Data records
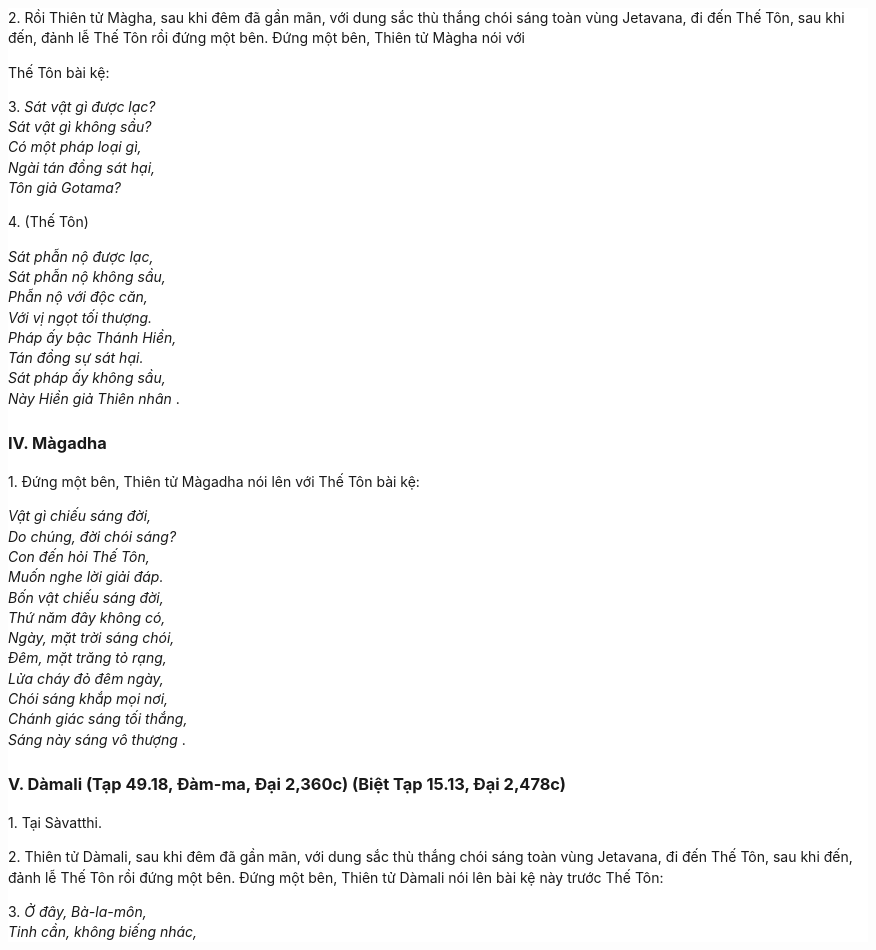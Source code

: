 2\. Rồi Thiên tử Màgha, sau khi đêm đã gần mãn, với dung sắc thù thắng chói sáng toàn vùng Jetavana,
đi đến Thế Tôn, sau khi đến, đảnh lễ Thế Tôn rồi đứng một bên. Ðứng một bên, Thiên tử Màgha nói với

Thế Tôn bài kệ:

3\.
_Sát vật gì được lạc?_\
_Sát vật gì không sầu?_\
_Có một pháp loại gì,_\
_Ngài tán đồng sát hại,_\
_Tôn giả Gotama?_

4\. (Thế Tôn)

_Sát phẫn nộ được lạc,_\
_Sát phẫn nộ không sầu,_\
_Phẫn nộ với độc căn,_\
_Với vị ngọt tối thượng._\
_Pháp ấy bậc Thánh Hiền,_\
_Tán đồng sự sát hại._\
_Sát pháp ấy không sầu,_\
_Này Hiền giả Thiên nhân_ .



### IV. Màgadha

1\. Ðứng một bên, Thiên tử Màgadha nói lên với Thế Tôn bài kệ:

_Vật gì chiếu sáng đời,_\
_Do chúng, đời chói sáng?_\
_Con đến hỏi Thế Tôn,_\
_Muốn nghe lời giải đáp._\
_Bốn vật chiếu sáng đời,_\
_Thứ năm đây không có,_\
_Ngày, mặt trời sáng chói,_\
_Ðêm, mặt trăng tỏ rạng,_\
_Lửa cháy đỏ đêm ngày,_\
_Chói sáng khắp mọi nơi,_\
_Chánh giác sáng tối thắng,_\
_Sáng này sáng vô thượng_ .



### V. Dàmali (Tạp 49.18, Ðàm-ma, Ðại 2,360c) (Biệt Tạp 15.13, Ðại 2,478c)

1\. Tại Sàvatthi.

2\. Thiên tử Dàmali, sau khi đêm đã gần mãn, với dung sắc thù thắng chói sáng toàn vùng Jetavana, đi
đến Thế Tôn, sau khi đến, đảnh lễ Thế Tôn rồi đứng một bên. Ðứng một bên, Thiên tử Dàmali nói lên
bài kệ này trước Thế Tôn:

3\.
_Ở đây, Bà-la-môn,_\
_Tinh cần, không biếng nhác,_
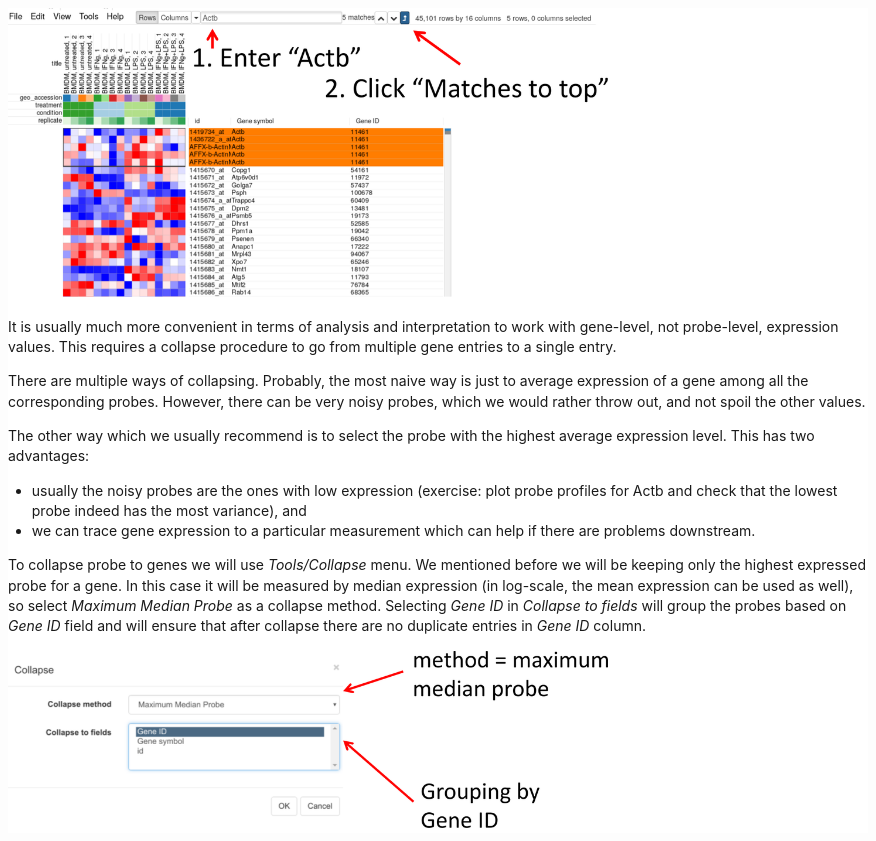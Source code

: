 <img src="preparing.files/lookup-actb.svg" width="600px"/>

It is usually much more convenient in terms of analysis and 
interpretation to work with gene-level, not probe-level, expression values.
This requires a collapse procedure to go from multiple gene entries to a single 
entry.

There are multiple ways of collapsing. Probably, the most naive way 
is just to average expression of a gene among all the corresponding probes. 
However, there can be very noisy probes, which we would rather throw out, and 
not spoil the other values.

The other way which we usually recommend is to select the probe with the 
highest average expression level. This has two advantages: 

* usually the noisy probes are the ones with low expression (exercise:
plot probe profiles for Actb and check that the lowest probe 
indeed has the most variance), and
* we can trace gene expression to a particular measurement 
which can help if there are problems downstream.


To collapse probe to genes we will use *Tools/Collapse* menu.
We mentioned before we will be keeping only the highest expressed
probe for a gene. In this case it will be measured by median expression
(in log-scale, the mean expression can be used as well),
so select *Maximum Median Probe* as a collapse method.
Selecting *Gene ID* in *Collapse to fields* will group the probes
based on *Gene ID* field and will ensure that after collapse there
are no duplicate entries in *Gene ID* column.

<img src="preparing.files/collapse.svg" width="600px"/>
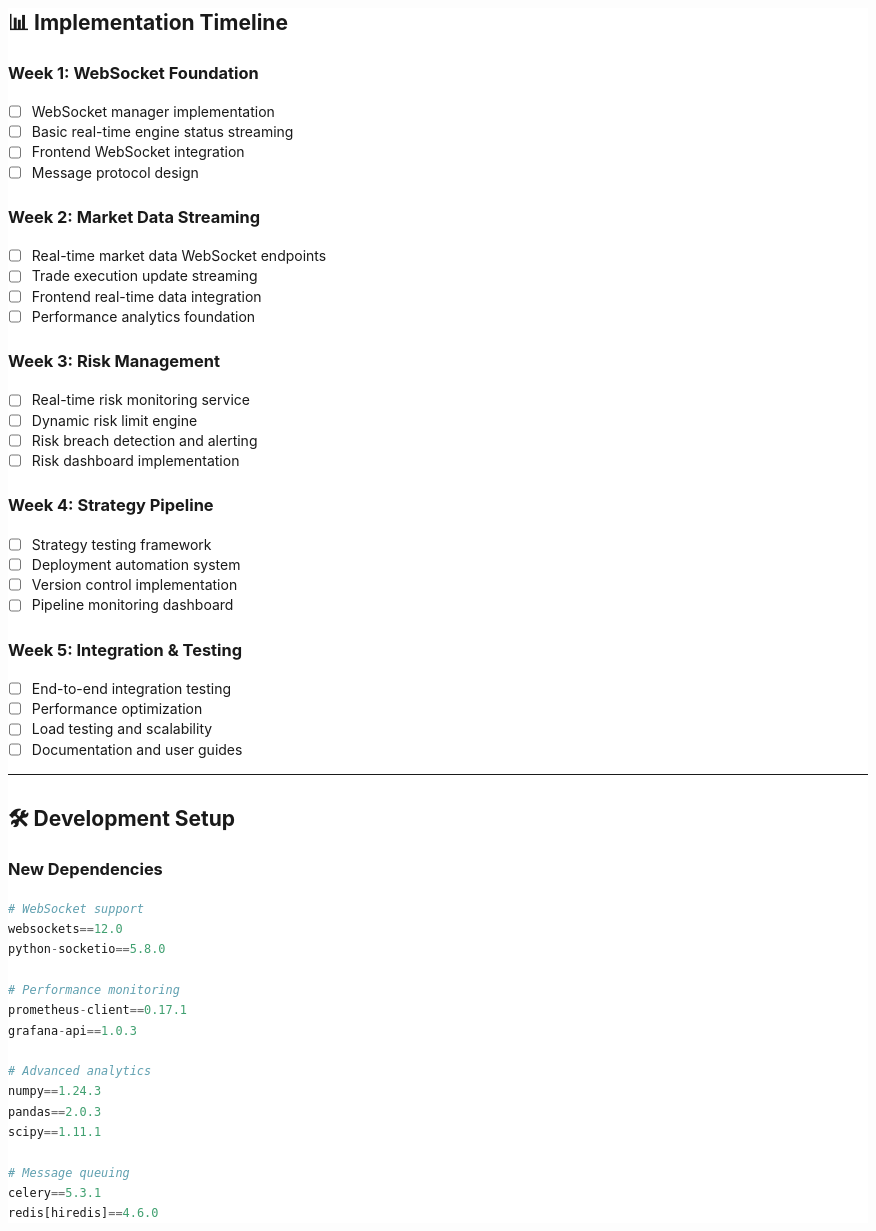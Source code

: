 
## 📊 Implementation Timeline

### Week 1: WebSocket Foundation
- [ ] WebSocket manager implementation
- [ ] Basic real-time engine status streaming
- [ ] Frontend WebSocket integration
- [ ] Message protocol design

### Week 2: Market Data Streaming
- [ ] Real-time market data WebSocket endpoints
- [ ] Trade execution update streaming
- [ ] Frontend real-time data integration
- [ ] Performance analytics foundation

### Week 3: Risk Management
- [ ] Real-time risk monitoring service
- [ ] Dynamic risk limit engine
- [ ] Risk breach detection and alerting
- [ ] Risk dashboard implementation

### Week 4: Strategy Pipeline
- [ ] Strategy testing framework
- [ ] Deployment automation system
- [ ] Version control implementation
- [ ] Pipeline monitoring dashboard

### Week 5: Integration & Testing
- [ ] End-to-end integration testing
- [ ] Performance optimization
- [ ] Load testing and scalability
- [ ] Documentation and user guides

---

## 🛠️ Development Setup

### New Dependencies
```python
# WebSocket support
websockets==12.0
python-socketio==5.8.0

# Performance monitoring
prometheus-client==0.17.1
grafana-api==1.0.3

# Advanced analytics
numpy==1.24.3
pandas==2.0.3
scipy==1.11.1

# Message queuing
celery==5.3.1
redis[hiredis]==4.6.0
```
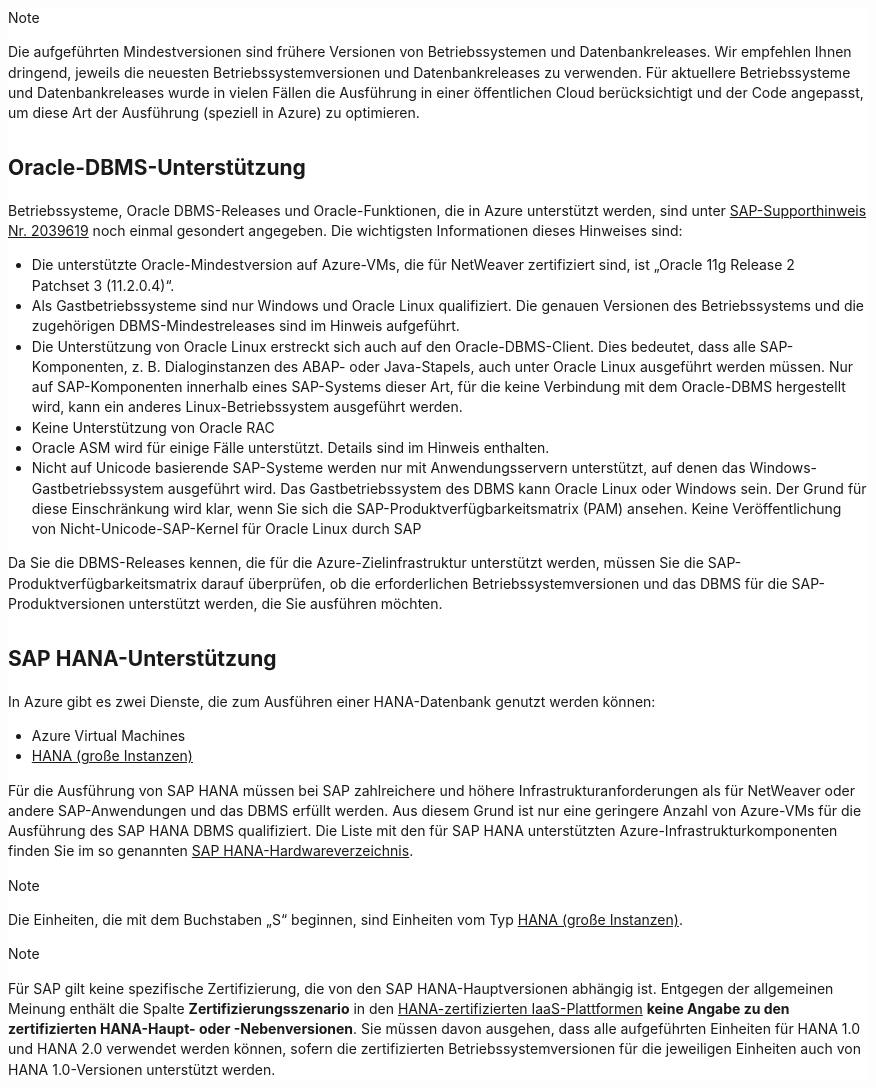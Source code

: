 > [!NOTE]
> Die aufgeführten Mindestversionen sind frühere Versionen von Betriebssystemen und Datenbankreleases. Wir empfehlen Ihnen dringend, jeweils die neuesten Betriebssystemversionen und Datenbankreleases zu verwenden. Für aktuellere Betriebssysteme und Datenbankreleases wurde in vielen Fällen die Ausführung in einer öffentlichen Cloud berücksichtigt und der Code angepasst, um diese Art der Ausführung (speziell in Azure) zu optimieren.

## <a name="oracle-dbms-support"></a>Oracle-DBMS-Unterstützung
Betriebssysteme, Oracle DBMS-Releases und Oracle-Funktionen, die in Azure unterstützt werden, sind unter [SAP-Supporthinweis Nr. 2039619](https://launchpad.support.sap.com/#/notes/2039619) noch einmal gesondert angegeben. Die wichtigsten Informationen dieses Hinweises sind:

- Die unterstützte Oracle-Mindestversion auf Azure-VMs, die für NetWeaver zertifiziert sind, ist „Oracle 11g Release 2 Patchset 3 (11.2.0.4)“.
- Als Gastbetriebssysteme sind nur Windows und Oracle Linux qualifiziert. Die genauen Versionen des Betriebssystems und die zugehörigen DBMS-Mindestreleases sind im Hinweis aufgeführt.
- Die Unterstützung von Oracle Linux erstreckt sich auch auf den Oracle-DBMS-Client. Dies bedeutet, dass alle SAP-Komponenten, z. B. Dialoginstanzen des ABAP- oder Java-Stapels, auch unter Oracle Linux ausgeführt werden müssen. Nur auf SAP-Komponenten innerhalb eines SAP-Systems dieser Art, für die keine Verbindung mit dem Oracle-DBMS hergestellt wird, kann ein anderes Linux-Betriebssystem ausgeführt werden.
- Keine Unterstützung von Oracle RAC 
- Oracle ASM wird für einige Fälle unterstützt. Details sind im Hinweis enthalten.
- Nicht auf Unicode basierende SAP-Systeme werden nur mit Anwendungsservern unterstützt, auf denen das Windows-Gastbetriebssystem ausgeführt wird. Das Gastbetriebssystem des DBMS kann Oracle Linux oder Windows sein. Der Grund für diese Einschränkung wird klar, wenn Sie sich die SAP-Produktverfügbarkeitsmatrix (PAM) ansehen. Keine Veröffentlichung von Nicht-Unicode-SAP-Kernel für Oracle Linux durch SAP

Da Sie die DBMS-Releases kennen, die für die Azure-Zielinfrastruktur unterstützt werden, müssen Sie die SAP-Produktverfügbarkeitsmatrix darauf überprüfen, ob die erforderlichen Betriebssystemversionen und das DBMS für die SAP-Produktversionen unterstützt werden, die Sie ausführen möchten. 


## <a name="sap-hana-support"></a>SAP HANA-Unterstützung
In Azure gibt es zwei Dienste, die zum Ausführen einer HANA-Datenbank genutzt werden können:

- Azure Virtual Machines
- [HANA (große Instanzen)](./hana-overview-architecture.md)

Für die Ausführung von SAP HANA müssen bei SAP zahlreichere und höhere Infrastrukturanforderungen als für NetWeaver oder andere SAP-Anwendungen und das DBMS erfüllt werden. Aus diesem Grund ist nur eine geringere Anzahl von Azure-VMs für die Ausführung des SAP HANA DBMS qualifiziert. Die Liste mit den für SAP HANA unterstützten Azure-Infrastrukturkomponenten finden Sie im so genannten [SAP HANA-Hardwareverzeichnis](https://www.sap.com/dmc/exp/2014-09-02-hana-hardware/enEN/iaas.html#categories=Microsoft%20Azure). 

> [!NOTE]
> Die Einheiten, die mit dem Buchstaben „S“ beginnen, sind Einheiten vom Typ [HANA (große Instanzen)](./hana-overview-architecture.md). 

> [!NOTE]
> Für SAP gilt keine spezifische Zertifizierung, die von den SAP HANA-Hauptversionen abhängig ist. Entgegen der allgemeinen Meinung enthält die Spalte **Zertifizierungsszenario** in den [HANA-zertifizierten IaaS-Plattformen](https://www.sap.com/dmc/exp/2014-09-02-hana-hardware/enEN/iaas.html#categories=Microsoft%20Azure) **keine Angabe zu den zertifizierten HANA-Haupt- oder -Nebenversionen**. Sie müssen davon ausgehen, dass alle aufgeführten Einheiten für HANA 1.0 und HANA 2.0 verwendet werden können, sofern die zertifizierten Betriebssystemversionen für die jeweiligen Einheiten auch von HANA 1.0-Versionen unterstützt werden.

About this exercise »
Reproduce the entries exactly, from the line with "which can help" to the line with "- [ ] Frontend WebSocket integration", both lines included, keeping no pictures.

Result of the exercise »
which can help if there are problems downstream.


To collapse probe to genes we will use *Tools/Collapse* menu.
We mentioned before we will be keeping only the highest expressed
probe for a gene. In this case it will be measured by median expression
(in log-scale, the mean expression can be used as well),
so select *Maximum Median Probe* as a collapse method.
Selecting *Gene ID* in *Collapse to fields* will group the probes
based on *Gene ID* field and will ensure that after collapse there
are no duplicate entries in *Gene ID* column.

<img src="preparing.files/collapse.svg" width="600px"/>
Source code

: 
## 📊 Implementation Timeline

### Week 1: WebSocket Foundation
- [ ] WebSocket manager implementation
- [ ] Basic real-time engine status streaming
- [ ] Frontend WebSocket integration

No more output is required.